Ospite di CartaBianca su RaiTre il segretario Dem dice: "abbiamo ottenuto dall'Europa 14 miliardi di flessibilità altrimenti sarebbe aumentata l'Iva, questo è sicuro, ed è stata ottenuta grazie alla credibilità del governo: abbiamo lo spread dimezzato, abbiamo fermato l'aumento Iva, parte un piano triennale per aumentare gli stipendi più bassi con il taglio del cuneo fiscale perchè non abbiamo voluto dimenticare chi sta peggio, chi ha bisogno di una mano". Rivendica Zingaretti: "Abbiamo evitato le colpe di Salvini, che ci aveva lasciato 23 miliardi di clausole. Non si era mai arrivati a questa proporzione indecente e forse il vero motivo della crisi era che Salvini non voleva assumersi le responsabilità. Aver liberato gli italiani dal macigno Iva, aver avviato il taglio del cuneo fiscale, aver messo 50 miliardi in tre anni sugli investimenti green, non è la soluzione: ma rispetto a 60 giorni fa, con lo spread a 240, è l'inizio di una positiva inversione di tendenza".

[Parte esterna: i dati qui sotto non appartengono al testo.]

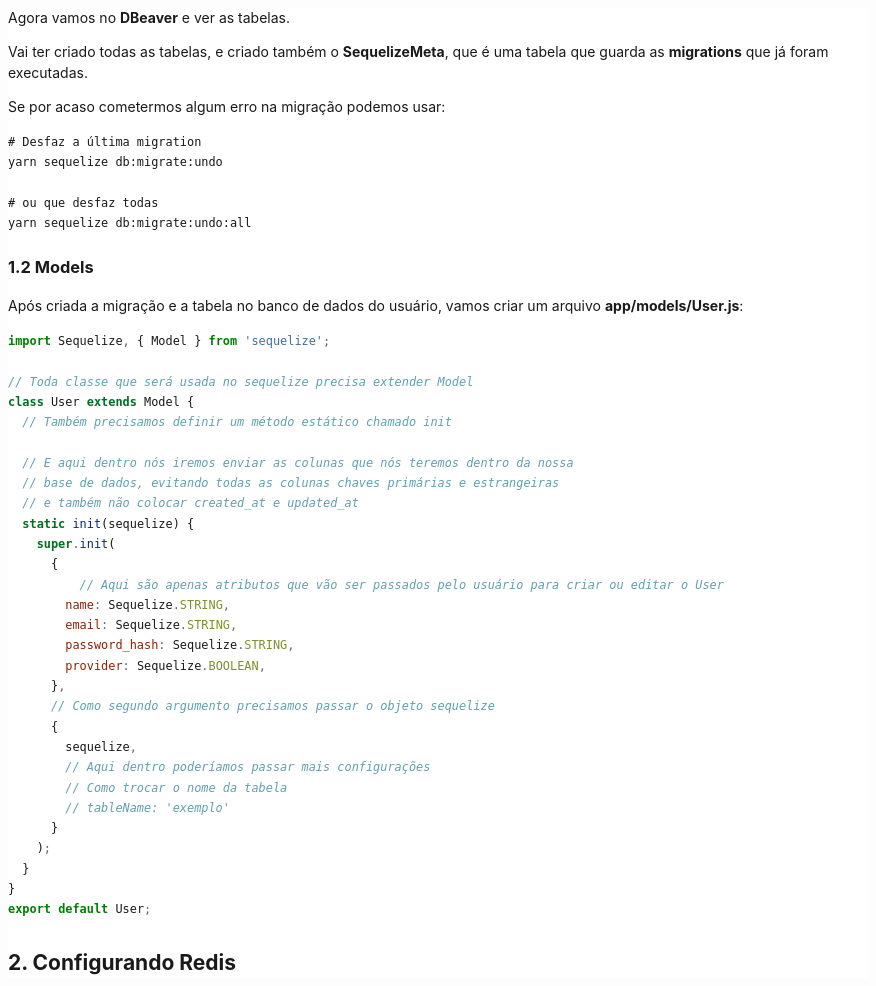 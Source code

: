 Agora vamos no **DBeaver** e ver as tabelas.

Vai ter criado todas as tabelas, e criado também o **SequelizeMeta**, que é uma tabela que guarda as **migrations** que já foram executadas.

Se por acaso cometermos algum erro na migração podemos usar:

```shell
# Desfaz a última migration
yarn sequelize db:migrate:undo

# ou que desfaz todas
yarn sequelize db:migrate:undo:all
```

### 1.2 Models

Após criada a migração e a tabela no banco de dados do usuário, vamos criar um arquivo **app/models/User.js**:

```javascript
import Sequelize, { Model } from 'sequelize';

// Toda classe que será usada no sequelize precisa extender Model
class User extends Model {
  // Também precisamos definir um método estático chamado init

  // E aqui dentro nós iremos enviar as colunas que nós teremos dentro da nossa
  // base de dados, evitando todas as colunas chaves primárias e estrangeiras
  // e também não colocar created_at e updated_at
  static init(sequelize) {
    super.init(
      {
          // Aqui são apenas atributos que vão ser passados pelo usuário para criar ou editar o User
        name: Sequelize.STRING,
        email: Sequelize.STRING,
        password_hash: Sequelize.STRING,
        provider: Sequelize.BOOLEAN,
      },
      // Como segundo argumento precisamos passar o objeto sequelize
      {
        sequelize,
        // Aqui dentro poderíamos passar mais configurações
        // Como trocar o nome da tabela
        // tableName: 'exemplo'
      }
    );
  }
}
export default User;
```

## 2. Configurando Redis
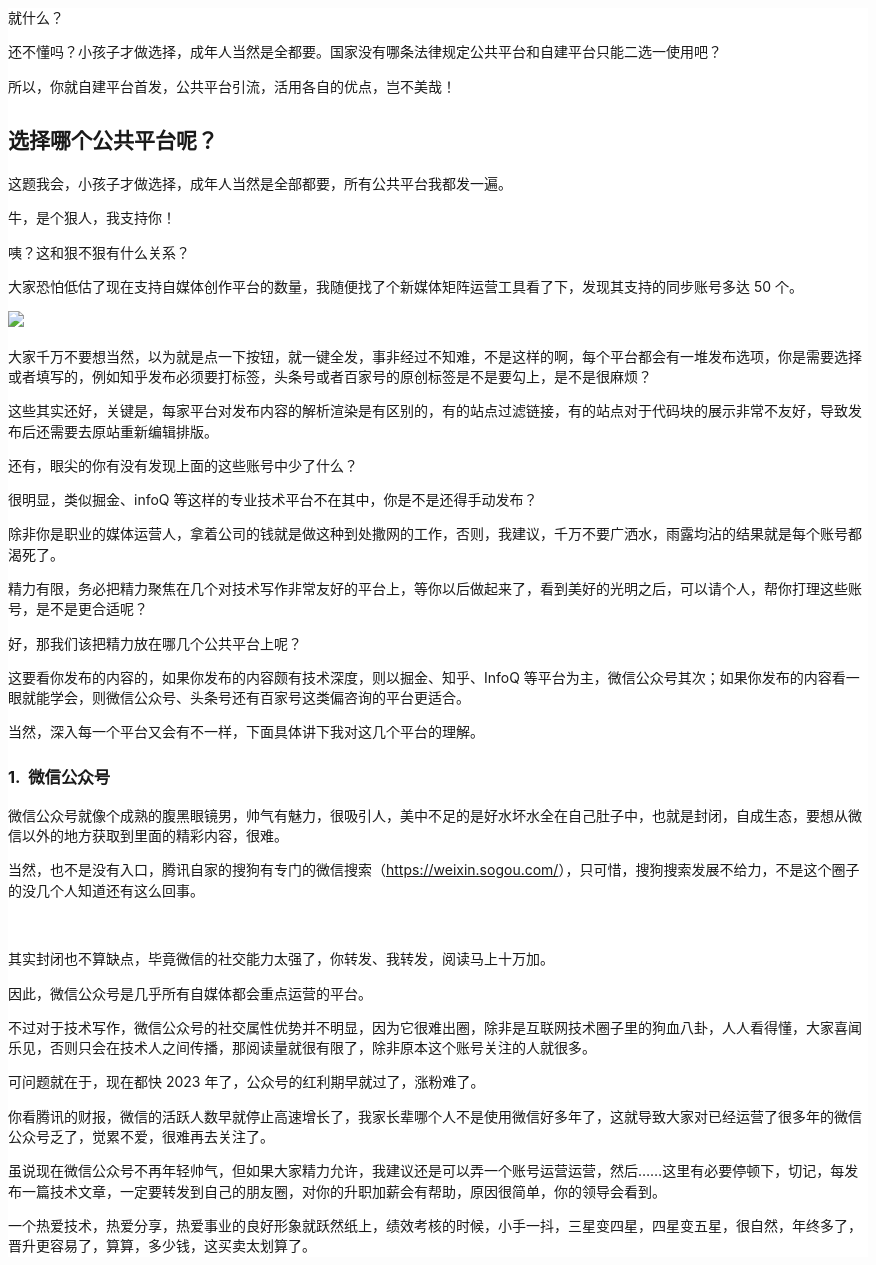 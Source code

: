 就什么？

还不懂吗？小孩子才做选择，成年人当然是全都要。国家没有哪条法律规定公共平台和自建平台只能二选一使用吧？

所以，你就自建平台首发，公共平台引流，活用各自的优点，岂不美哉！

## 选择哪个公共平台呢？

这题我会，小孩子才做选择，成年人当然是全部都要，所有公共平台我都发一遍。

牛，是个狠人，我支持你！

咦？这和狠不狠有什么关系？

大家恐怕低估了现在支持自媒体创作平台的数量，我随便找了个新媒体矩阵运营工具看了下，发现其支持的同步账号多达 50 个。

![](https://p3-juejin.byteimg.com/tos-cn-i-k3u1fbpfcp/99308625f904429989d04108b38f4ba5~tplv-k3u1fbpfcp-zoom-1.image)

大家千万不要想当然，以为就是点一下按钮，就一键全发，事非经过不知难，不是这样的啊，每个平台都会有一堆发布选项，你是需要选择或者填写的，例如知乎发布必须要打标签，头条号或者百家号的原创标签是不是要勾上，是不是很麻烦？

这些其实还好，关键是，每家平台对发布内容的解析渲染是有区别的，有的站点过滤链接，有的站点对于代码块的展示非常不友好，导致发布后还需要去原站重新编辑排版。

还有，眼尖的你有没有发现上面的这些账号中少了什么？

很明显，类似掘金、infoQ 等这样的专业技术平台不在其中，你是不是还得手动发布？

除非你是职业的媒体运营人，拿着公司的钱就是做这种到处撒网的工作，否则，我建议，千万不要广洒水，雨露均沾的结果就是每个账号都渴死了。

精力有限，务必把精力聚焦在几个对技术写作非常友好的平台上，等你以后做起来了，看到美好的光明之后，可以请个人，帮你打理这些账号，是不是更合适呢？

好，那我们该把精力放在哪几个公共平台上呢？

这要看你发布的内容的，如果你发布的内容颇有技术深度，则以掘金、知乎、InfoQ 等平台为主，微信公众号其次；如果你发布的内容看一眼就能学会，则微信公众号、头条号还有百家号这类偏咨询的平台更适合。

当然，深入每一个平台又会有不一样，下面具体讲下我对这几个平台的理解。

### 1.  微信公众号

微信公众号就像个成熟的腹黑眼镜男，帅气有魅力，很吸引人，美中不足的是好水坏水全在自己肚子中，也就是封闭，自成生态，要想从微信以外的地方获取到里面的精彩内容，很难。

当然，也不是没有入口，腾讯自家的搜狗有专门的微信搜索（<https://weixin.sogou.com/>），只可惜，搜狗搜索发展不给力，不是这个圈子的没几个人知道还有这么回事。

<p align=center><img src="https://p3-juejin.byteimg.com/tos-cn-i-k3u1fbpfcp/d3980b07b92c44daacaa94e101b01bc8~tplv-k3u1fbpfcp-zoom-1.image" alt=""  /></p>

其实封闭也不算缺点，毕竟微信的社交能力太强了，你转发、我转发，阅读马上十万加。

因此，微信公众号是几乎所有自媒体都会重点运营的平台。

不过对于技术写作，微信公众号的社交属性优势并不明显，因为它很难出圈，除非是互联网技术圈子里的狗血八卦，人人看得懂，大家喜闻乐见，否则只会在技术人之间传播，那阅读量就很有限了，除非原本这个账号关注的人就很多。

可问题就在于，现在都快 2023 年了，公众号的红利期早就过了，涨粉难了。

你看腾讯的财报，微信的活跃人数早就停止高速增长了，我家长辈哪个人不是使用微信好多年了，这就导致大家对已经运营了很多年的微信公众号乏了，觉累不爱，很难再去关注了。

虽说现在微信公众号不再年轻帅气，但如果大家精力允许，我建议还是可以弄一个账号运营运营，然后……这里有必要停顿下，切记，每发布一篇技术文章，一定要转发到自己的朋友圈，对你的升职加薪会有帮助，原因很简单，你的领导会看到。

一个热爱技术，热爱分享，热爱事业的良好形象就跃然纸上，绩效考核的时候，小手一抖，三星变四星，四星变五星，很自然，年终多了，晋升更容易了，算算，多少钱，这买卖太划算了。
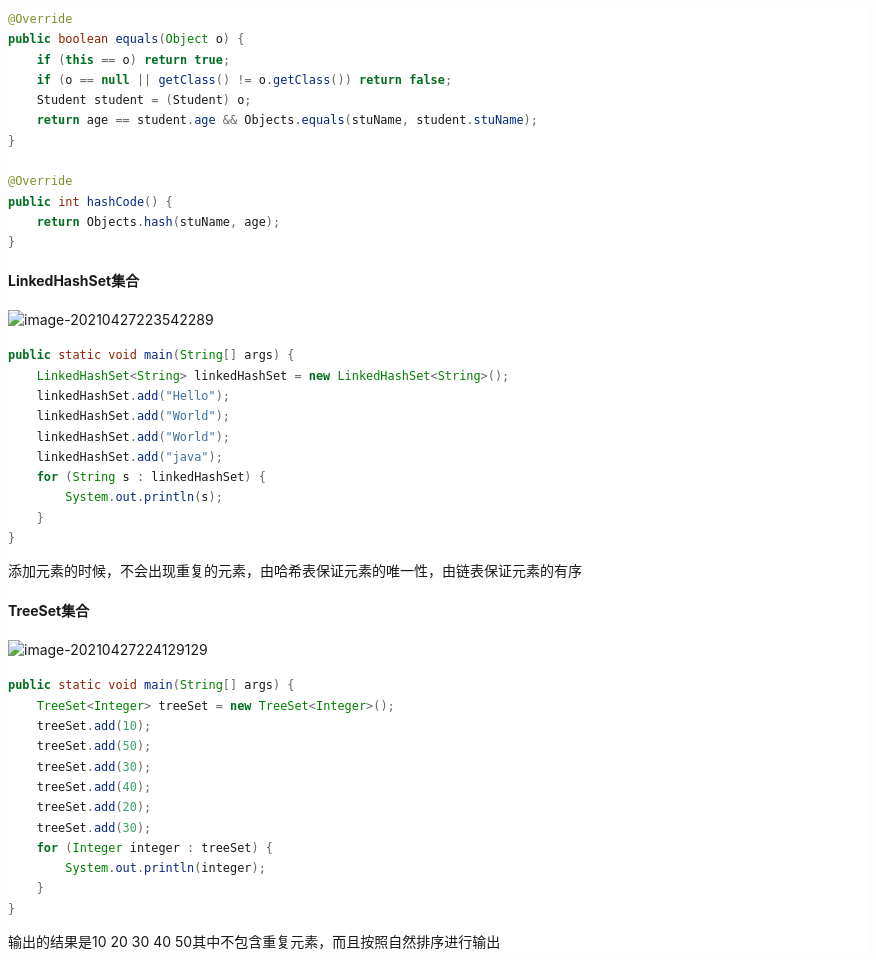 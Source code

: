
 ```java
@Override
public boolean equals(Object o) {
    if (this == o) return true;
    if (o == null || getClass() != o.getClass()) return false;
    Student student = (Student) o;
    return age == student.age && Objects.equals(stuName, student.stuName);
}

@Override
public int hashCode() {
    return Objects.hash(stuName, age);
}
```

#### LinkedHashSet集合

![image-20210427223542289](https://i.loli.net/2021/04/27/j5CSnHTvJL2y4bs.png)

```java
public static void main(String[] args) {
    LinkedHashSet<String> linkedHashSet = new LinkedHashSet<String>();
    linkedHashSet.add("Hello");
    linkedHashSet.add("World");
    linkedHashSet.add("World");
    linkedHashSet.add("java");
    for (String s : linkedHashSet) {
        System.out.println(s);
    }
}
```

添加元素的时候，不会出现重复的元素，由哈希表保证元素的唯一性，由链表保证元素的有序

#### TreeSet集合

![image-20210427224129129](https://i.loli.net/2021/04/27/VQhlNwsTo9eCcAX.png)

```java
public static void main(String[] args) {
    TreeSet<Integer> treeSet = new TreeSet<Integer>();
    treeSet.add(10);
    treeSet.add(50);
    treeSet.add(30);
    treeSet.add(40);
    treeSet.add(20);
    treeSet.add(30);
    for (Integer integer : treeSet) {
        System.out.println(integer);
    }
}
```

输出的结果是10 20 30 40 50其中不包含重复元素，而且按照自然排序进行输出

Zingaretti ricorda che "la scorsa settimana l'asta dei titoli di Stato ha fatto risparmiare 900 milioni, la settimana prima, 650 milioni: in due settimane sono stati risparmiati 1 miliardo e mezzo grazie alla credibilità di questo governo e all'eliminazione del costo dell'incertezza, di perenne fibrillazione. Abbiamo inziato un'altra strada, stiamo costruendo condizioni vere per recuperare fiducia: all'interno, e anche la fiducia degli altri nei nostri confronti".